- _Task brief_:
What is needed is every line of the data that includes the word "Javascript". Please copy each one.

- _Records shown_:

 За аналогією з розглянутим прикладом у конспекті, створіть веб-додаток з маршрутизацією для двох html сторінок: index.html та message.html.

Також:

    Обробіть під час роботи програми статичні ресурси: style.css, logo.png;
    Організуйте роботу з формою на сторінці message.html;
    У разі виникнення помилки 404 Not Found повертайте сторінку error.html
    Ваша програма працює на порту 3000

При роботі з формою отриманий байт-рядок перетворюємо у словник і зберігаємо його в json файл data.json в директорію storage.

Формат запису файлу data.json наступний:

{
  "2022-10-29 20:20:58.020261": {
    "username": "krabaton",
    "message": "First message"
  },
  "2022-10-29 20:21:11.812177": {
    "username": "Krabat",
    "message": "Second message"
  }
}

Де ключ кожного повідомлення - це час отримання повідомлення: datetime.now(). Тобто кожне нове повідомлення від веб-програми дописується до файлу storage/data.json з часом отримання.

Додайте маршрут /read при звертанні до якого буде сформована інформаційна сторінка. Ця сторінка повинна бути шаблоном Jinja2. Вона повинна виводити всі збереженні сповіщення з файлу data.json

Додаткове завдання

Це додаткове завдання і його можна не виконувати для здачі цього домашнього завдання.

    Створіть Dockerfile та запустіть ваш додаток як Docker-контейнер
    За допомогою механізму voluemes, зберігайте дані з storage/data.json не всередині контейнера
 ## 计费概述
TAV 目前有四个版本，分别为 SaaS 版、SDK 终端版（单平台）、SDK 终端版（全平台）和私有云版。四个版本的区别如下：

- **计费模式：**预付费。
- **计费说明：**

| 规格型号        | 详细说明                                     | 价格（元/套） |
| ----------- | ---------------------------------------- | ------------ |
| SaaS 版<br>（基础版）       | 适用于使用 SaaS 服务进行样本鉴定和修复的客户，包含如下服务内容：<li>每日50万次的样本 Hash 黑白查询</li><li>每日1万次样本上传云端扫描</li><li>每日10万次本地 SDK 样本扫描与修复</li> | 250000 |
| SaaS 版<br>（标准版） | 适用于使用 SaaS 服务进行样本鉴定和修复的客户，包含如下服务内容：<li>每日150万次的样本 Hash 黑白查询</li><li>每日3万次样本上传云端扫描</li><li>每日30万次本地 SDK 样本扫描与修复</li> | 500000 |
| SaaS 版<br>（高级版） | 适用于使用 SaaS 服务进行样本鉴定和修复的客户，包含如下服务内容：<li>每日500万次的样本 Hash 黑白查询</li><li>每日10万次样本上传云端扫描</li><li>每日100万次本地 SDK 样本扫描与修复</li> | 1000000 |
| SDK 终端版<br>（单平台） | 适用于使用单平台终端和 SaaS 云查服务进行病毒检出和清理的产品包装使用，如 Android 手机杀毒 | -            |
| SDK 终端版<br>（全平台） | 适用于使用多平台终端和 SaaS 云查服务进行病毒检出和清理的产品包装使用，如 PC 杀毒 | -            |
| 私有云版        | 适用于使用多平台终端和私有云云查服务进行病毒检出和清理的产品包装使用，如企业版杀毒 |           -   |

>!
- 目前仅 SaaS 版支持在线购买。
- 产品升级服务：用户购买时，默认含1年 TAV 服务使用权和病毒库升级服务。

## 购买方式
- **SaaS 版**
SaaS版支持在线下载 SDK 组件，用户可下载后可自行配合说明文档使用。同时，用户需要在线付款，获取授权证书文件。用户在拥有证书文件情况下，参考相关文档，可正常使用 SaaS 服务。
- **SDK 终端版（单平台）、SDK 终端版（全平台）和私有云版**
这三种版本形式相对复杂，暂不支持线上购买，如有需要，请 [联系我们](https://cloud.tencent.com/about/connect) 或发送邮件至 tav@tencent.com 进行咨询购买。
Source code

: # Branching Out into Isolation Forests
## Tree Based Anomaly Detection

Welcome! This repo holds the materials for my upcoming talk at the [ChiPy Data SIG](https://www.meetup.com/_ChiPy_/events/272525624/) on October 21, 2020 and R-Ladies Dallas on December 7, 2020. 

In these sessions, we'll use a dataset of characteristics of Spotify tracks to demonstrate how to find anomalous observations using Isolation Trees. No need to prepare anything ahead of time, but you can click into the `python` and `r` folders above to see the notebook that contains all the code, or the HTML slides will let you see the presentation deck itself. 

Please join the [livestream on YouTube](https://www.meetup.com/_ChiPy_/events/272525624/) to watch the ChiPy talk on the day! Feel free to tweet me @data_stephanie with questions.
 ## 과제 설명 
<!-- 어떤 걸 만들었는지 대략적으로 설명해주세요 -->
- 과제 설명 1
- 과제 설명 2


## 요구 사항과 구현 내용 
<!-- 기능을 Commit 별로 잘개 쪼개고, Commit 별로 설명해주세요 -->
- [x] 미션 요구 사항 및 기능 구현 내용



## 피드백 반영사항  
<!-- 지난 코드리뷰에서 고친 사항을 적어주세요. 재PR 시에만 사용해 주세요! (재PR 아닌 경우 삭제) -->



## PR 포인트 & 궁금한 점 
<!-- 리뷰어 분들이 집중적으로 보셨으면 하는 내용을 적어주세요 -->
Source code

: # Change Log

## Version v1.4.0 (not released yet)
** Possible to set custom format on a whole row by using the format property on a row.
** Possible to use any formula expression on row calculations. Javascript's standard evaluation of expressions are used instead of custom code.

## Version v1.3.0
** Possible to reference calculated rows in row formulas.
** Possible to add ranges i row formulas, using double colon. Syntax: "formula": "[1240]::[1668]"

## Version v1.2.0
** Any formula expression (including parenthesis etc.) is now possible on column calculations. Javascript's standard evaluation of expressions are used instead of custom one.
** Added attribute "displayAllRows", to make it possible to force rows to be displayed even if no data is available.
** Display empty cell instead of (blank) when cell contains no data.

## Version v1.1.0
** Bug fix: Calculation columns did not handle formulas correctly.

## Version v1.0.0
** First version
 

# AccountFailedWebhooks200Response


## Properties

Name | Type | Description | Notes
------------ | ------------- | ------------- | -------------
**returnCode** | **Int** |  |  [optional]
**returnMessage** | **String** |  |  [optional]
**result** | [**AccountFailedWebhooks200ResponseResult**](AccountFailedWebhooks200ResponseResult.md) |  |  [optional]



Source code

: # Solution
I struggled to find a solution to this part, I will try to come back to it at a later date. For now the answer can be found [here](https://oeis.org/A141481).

- _Solution to the problem_:
** Possible to use any formula expression on row calculations. Javascript's standard evaluation of expressions are used instead of custom code.
** Any formula expression (including parenthesis etc.) is now possible on column calculations. Javascript's standard evaluation of expressions are used instead of custom one.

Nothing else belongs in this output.